I had read on several forums that no other shock could really go between the Hornet's frame and swingarm. And this is something I was ready to believe. Because, not only is the space rather tight on the frame side for a shock to slide in, but the rear suspension is a basic direct frame-to-swingarm system. No fancy Pro-Link linkage, no dog bone, just a bare shock between these two. And this has an impact on the shock type to use.

But then if you take a look at BMW's paralever suspension, you will be faced with the same kind of system. It's "just" a single sided swingarm mated to the back of the frame with a shock in-between. So if the sizes look the same and the mounts look the same too, then there's no reason not to try the swap.

The first thing I did was to present the shock to the bike. One thing to notice immediately is that the lower mount is actually larger and would require some custom spacers.

On the top side, the BMW's shock requires more room to fit in. It touches the expansion bottle, but nothing to really worry about. More concerning was the shock's body touching the frame at the swingarm's lowest position. A bit of metal (but really not much) had to be ground here and there to give the shock a little more room at the top.

One of the key issues was that the BMW's shock comes with a preload adjuster and its protruding knob. There was no way the right side panel would fit again, so the knob, complete with the stem, had to go.

One other issue was that the remaining of the preload adjuster, the parts that could not be removed form the shock, was in the way of the main starter relay. The latter had to be relocated.

50 spacers later (I had to order 50 at once ...), we have the shock properly attached to the swingarm by reusing the shock's internal spacers and needle bearings.

So now, there's actually an alternative to the Hornet's shock.

Tuesday, October 4, 2016

Parts coming by our way

September 2015 - Some new parts arrived for the Hornet. First a BMC filter that cost less than a OEM paper one. Second is a Bitubo spring set along with 15 grade oil (that came free with the set), all purchased from Carpimoto.

OE springs and bushes compared to Bitubo ones.
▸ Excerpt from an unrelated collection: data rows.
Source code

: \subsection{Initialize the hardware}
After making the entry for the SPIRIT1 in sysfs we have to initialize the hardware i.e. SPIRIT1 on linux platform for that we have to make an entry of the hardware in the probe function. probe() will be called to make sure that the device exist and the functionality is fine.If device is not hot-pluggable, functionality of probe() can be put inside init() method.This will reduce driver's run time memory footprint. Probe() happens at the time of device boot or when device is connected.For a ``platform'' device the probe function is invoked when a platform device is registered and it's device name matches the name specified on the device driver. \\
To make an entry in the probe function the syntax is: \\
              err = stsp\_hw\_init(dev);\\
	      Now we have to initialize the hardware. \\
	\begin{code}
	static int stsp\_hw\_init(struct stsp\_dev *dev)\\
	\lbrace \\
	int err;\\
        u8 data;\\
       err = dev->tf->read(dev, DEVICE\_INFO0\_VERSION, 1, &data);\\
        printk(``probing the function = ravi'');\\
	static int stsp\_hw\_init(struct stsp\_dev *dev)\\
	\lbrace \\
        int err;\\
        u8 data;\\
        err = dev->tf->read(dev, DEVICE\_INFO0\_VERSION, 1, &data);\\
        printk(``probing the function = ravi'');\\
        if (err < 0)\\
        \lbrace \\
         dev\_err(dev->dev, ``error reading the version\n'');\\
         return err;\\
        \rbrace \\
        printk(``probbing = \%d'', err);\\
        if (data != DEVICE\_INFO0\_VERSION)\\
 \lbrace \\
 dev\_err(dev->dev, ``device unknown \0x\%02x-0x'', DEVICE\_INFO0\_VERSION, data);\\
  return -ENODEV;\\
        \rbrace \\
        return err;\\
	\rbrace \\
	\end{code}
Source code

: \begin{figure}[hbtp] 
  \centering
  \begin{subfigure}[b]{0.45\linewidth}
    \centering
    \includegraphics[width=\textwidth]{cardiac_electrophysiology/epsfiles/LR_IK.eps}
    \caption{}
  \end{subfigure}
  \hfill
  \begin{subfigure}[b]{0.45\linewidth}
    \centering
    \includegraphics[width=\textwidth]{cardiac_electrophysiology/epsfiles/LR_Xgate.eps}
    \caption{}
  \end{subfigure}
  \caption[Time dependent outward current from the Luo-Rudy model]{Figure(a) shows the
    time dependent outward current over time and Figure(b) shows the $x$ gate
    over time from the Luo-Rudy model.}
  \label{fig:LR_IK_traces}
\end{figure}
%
The BMC is just because we needed an air filter, but the Bitubo spring set is definitely for an upgrade over the way softer OE springs. I had moded a Hornet similarly with Öhlins springs 10 years earlier with great results. This makes the bike dive much less and brakes are can be applied loads harder then.

Thursday, September 29, 2016

Head bearings

August 2015 - New head bearing slotted, this project's starting to look like a motorcycle again ... almost.

Sunday, September 25, 2016

Painting session 3

July 2015 - Having been unable to completely remove the sticky blue paint from the bottom yoke, the whole assembly, along with the headlight bracket, went to Max Power for a blasting. Extensive use of shot peening eventually got rid of the ugly blueish coating to reveal the bare metal at last.

Then came the masking step.

And finally, this painting session is over with nice looking, freshly painted yokes (masking tape still to be removed, though). The way these parts react even to light layers of paint is such a thing to cheer about I really wished I'd had more to do.

Tuesday, September 20, 2016

Sunday ride

October 2015 - A little stop at a silly useless place while on a 2-up sunday ride.

I utterly love this bike whatever people think it is and even though it's not a sharp as it used to at the time of writing. The front shock is due for a rebuild with high expectations.

Thursday, September 15, 2016

Bearing change

June 2015 - Let's put some new bearings in the rear wheel and sprocket holder. So out with the old ones ...

... and in went the new. It's always a good idea to start over with a fresh set of bearings, especially when you get a bike with unknown history. All Balls Racing makes complete sets of bearings with rather good quality.

Saturday, September 10, 2016

Abba stand

Abba stands have been a must-have garage asset for a few years already. Hairy mechanics can't praise their stability and build quality enough. The stand displayed below is the entry-level "Superbike", but Abba has a full range of more advanced products that you can check out on their website.

We bought one recently for our projects. This certainly is the only way to check what they say about it is true. And it actually is. It's so stable !
The only 2 drawbacks I've found until now are : 
  • It's really wide. Of course wider means steadier, but it makes it impossible to use on narrow benches like mine.
  • It's a bit heavy and, combined with size, it does not make it the perfect tool on a trackday.
Don't get me wrong though, this is an excellent product and we would rate it really high ... if we were asked.